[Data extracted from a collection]
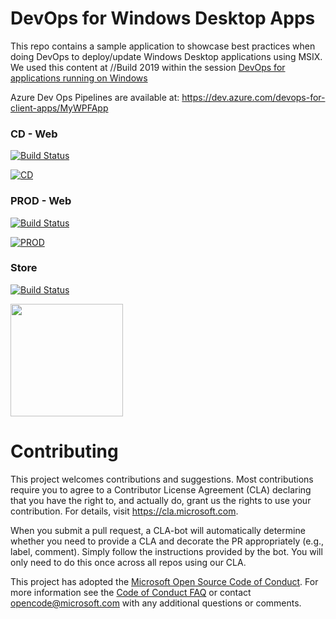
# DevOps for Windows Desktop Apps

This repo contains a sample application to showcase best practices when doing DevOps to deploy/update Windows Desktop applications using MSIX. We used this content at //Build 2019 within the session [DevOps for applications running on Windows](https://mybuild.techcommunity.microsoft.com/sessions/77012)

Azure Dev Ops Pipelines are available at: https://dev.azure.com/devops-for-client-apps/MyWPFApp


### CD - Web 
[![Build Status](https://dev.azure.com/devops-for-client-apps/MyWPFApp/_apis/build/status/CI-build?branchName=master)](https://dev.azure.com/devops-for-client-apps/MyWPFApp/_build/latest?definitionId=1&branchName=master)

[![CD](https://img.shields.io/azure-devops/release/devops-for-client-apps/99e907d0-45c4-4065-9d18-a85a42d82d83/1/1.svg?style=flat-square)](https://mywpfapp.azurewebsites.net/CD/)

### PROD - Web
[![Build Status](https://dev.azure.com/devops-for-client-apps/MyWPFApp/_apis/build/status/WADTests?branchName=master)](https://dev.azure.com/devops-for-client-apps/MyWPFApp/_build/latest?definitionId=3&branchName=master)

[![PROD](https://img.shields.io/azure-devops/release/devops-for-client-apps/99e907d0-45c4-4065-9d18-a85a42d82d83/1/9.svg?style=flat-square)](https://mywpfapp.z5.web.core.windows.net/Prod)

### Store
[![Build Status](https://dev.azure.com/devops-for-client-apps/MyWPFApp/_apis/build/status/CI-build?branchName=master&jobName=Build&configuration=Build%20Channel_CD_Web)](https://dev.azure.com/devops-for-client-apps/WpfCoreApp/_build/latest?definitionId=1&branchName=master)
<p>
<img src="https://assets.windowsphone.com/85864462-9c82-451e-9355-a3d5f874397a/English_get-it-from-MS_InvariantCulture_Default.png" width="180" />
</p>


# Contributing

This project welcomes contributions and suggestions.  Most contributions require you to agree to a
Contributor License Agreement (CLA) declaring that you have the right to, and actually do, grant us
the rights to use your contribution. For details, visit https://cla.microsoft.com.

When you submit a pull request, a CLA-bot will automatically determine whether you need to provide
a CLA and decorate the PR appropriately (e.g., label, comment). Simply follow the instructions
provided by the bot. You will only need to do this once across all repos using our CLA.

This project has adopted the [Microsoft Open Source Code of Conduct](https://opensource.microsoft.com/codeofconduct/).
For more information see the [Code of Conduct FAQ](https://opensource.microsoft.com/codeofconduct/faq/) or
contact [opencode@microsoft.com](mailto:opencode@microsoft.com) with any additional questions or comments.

* * *

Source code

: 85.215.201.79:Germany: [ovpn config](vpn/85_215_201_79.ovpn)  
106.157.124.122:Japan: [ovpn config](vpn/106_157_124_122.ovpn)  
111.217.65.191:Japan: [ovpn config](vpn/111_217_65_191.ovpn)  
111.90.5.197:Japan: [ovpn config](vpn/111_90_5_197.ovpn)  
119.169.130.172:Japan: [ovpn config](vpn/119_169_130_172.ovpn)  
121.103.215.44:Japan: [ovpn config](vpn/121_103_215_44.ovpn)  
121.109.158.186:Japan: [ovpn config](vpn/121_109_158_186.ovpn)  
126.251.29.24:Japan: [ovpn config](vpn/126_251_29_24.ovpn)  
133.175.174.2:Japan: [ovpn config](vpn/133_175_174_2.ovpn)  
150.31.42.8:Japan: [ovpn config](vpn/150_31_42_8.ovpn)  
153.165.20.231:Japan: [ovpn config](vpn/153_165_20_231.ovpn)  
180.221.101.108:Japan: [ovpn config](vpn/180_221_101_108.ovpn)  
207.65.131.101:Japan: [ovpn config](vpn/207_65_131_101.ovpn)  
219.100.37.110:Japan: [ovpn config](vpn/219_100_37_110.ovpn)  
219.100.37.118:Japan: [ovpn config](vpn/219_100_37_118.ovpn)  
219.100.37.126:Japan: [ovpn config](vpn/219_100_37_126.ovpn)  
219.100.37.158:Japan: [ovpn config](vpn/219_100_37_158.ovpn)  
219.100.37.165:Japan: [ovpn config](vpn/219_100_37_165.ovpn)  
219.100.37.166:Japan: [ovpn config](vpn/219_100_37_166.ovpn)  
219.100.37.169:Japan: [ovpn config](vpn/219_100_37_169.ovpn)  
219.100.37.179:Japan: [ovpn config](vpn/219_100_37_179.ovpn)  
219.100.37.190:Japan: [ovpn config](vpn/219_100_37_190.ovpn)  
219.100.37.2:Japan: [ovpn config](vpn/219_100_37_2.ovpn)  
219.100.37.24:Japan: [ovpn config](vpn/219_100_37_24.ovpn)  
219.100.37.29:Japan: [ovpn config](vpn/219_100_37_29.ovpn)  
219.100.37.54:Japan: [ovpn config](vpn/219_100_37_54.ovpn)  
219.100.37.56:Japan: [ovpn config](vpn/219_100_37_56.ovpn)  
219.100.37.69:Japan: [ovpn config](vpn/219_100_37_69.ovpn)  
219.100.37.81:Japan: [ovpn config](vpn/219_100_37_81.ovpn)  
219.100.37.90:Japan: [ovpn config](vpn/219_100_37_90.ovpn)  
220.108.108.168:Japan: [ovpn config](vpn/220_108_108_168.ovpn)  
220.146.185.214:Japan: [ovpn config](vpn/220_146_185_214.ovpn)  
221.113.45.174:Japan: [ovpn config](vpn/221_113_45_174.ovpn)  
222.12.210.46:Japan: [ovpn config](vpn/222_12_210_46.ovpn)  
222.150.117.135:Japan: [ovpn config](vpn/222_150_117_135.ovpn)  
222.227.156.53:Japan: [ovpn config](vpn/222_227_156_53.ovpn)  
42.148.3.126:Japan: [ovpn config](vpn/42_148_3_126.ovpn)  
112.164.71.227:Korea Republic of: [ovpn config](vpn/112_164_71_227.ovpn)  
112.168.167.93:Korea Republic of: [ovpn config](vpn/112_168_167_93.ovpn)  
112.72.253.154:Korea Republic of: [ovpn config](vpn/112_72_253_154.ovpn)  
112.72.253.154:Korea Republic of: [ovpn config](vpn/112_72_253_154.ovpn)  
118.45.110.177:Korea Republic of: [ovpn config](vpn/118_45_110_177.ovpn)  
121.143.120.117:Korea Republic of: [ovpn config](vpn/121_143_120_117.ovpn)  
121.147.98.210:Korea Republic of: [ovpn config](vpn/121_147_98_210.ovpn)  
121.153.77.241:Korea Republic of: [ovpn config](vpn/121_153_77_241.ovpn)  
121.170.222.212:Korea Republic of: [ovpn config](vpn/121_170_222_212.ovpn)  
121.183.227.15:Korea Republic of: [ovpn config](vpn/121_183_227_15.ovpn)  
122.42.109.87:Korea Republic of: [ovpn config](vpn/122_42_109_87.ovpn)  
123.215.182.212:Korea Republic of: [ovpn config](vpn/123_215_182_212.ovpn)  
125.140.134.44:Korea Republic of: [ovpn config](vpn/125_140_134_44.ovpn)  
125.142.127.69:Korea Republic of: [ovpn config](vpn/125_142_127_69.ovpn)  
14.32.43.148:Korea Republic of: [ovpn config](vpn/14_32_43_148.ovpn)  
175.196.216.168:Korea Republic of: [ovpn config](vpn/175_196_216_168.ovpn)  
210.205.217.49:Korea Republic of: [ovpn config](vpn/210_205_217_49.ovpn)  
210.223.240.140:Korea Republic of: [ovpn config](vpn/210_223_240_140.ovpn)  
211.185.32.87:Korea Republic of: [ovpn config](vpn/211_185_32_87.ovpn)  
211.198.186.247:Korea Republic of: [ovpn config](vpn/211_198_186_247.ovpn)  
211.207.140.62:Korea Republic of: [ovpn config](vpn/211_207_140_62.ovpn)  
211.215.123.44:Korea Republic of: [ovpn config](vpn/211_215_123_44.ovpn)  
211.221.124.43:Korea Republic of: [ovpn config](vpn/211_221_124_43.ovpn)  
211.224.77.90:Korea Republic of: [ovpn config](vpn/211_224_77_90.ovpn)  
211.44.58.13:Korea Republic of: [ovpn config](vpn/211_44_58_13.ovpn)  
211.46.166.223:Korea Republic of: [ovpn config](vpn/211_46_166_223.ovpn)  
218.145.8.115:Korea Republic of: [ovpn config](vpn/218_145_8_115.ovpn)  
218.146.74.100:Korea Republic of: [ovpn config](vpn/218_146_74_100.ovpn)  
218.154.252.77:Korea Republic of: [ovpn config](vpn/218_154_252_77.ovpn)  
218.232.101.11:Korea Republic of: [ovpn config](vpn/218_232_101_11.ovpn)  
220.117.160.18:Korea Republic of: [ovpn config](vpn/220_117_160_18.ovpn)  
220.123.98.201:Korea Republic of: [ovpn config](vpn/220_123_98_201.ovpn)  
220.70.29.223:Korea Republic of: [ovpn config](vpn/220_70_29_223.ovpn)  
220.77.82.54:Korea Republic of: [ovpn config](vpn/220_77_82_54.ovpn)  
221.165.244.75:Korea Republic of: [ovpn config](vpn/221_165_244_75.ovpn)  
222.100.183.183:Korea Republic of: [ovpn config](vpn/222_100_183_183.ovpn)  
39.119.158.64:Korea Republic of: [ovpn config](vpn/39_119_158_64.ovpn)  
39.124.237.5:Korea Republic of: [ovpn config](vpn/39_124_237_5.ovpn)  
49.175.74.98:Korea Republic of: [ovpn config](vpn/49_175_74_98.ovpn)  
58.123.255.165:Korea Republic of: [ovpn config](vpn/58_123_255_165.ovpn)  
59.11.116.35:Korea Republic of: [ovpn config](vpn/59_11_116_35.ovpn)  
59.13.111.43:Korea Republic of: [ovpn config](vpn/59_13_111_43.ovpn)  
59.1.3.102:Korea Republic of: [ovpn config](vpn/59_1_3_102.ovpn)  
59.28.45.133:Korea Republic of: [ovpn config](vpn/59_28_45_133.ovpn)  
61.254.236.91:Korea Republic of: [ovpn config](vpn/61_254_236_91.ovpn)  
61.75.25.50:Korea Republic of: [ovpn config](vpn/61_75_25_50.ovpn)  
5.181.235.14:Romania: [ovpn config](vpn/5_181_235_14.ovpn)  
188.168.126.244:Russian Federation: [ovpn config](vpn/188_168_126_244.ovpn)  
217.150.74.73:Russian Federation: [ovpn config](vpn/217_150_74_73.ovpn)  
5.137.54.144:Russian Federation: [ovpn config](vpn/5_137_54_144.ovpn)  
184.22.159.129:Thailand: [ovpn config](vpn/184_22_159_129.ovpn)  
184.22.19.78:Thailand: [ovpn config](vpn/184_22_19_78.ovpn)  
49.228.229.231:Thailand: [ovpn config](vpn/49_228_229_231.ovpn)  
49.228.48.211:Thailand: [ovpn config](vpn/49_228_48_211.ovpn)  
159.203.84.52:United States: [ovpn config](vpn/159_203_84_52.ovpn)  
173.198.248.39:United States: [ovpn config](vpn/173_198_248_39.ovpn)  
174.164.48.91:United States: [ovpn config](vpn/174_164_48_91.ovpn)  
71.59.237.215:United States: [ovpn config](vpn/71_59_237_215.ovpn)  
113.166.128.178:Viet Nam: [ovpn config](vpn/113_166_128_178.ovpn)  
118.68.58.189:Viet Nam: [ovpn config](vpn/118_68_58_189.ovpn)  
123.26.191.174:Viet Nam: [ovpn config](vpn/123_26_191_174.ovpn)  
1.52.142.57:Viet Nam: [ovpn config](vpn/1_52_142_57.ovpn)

...

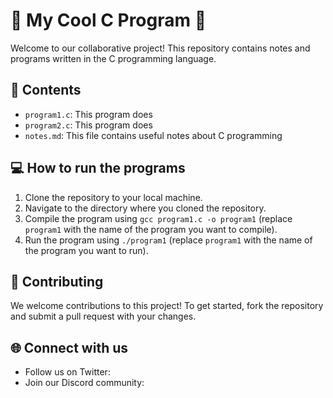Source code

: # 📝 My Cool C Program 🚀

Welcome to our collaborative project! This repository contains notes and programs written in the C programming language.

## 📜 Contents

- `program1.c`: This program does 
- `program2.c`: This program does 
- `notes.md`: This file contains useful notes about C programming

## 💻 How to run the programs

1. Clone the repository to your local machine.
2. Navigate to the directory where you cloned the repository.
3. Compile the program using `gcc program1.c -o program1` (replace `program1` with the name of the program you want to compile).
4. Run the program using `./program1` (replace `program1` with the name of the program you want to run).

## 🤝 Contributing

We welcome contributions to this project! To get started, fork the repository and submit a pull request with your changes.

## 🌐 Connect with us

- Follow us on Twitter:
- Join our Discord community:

[What to produce] Tally the lines of the records that contain "does", then write only the total.

[The completed task] 2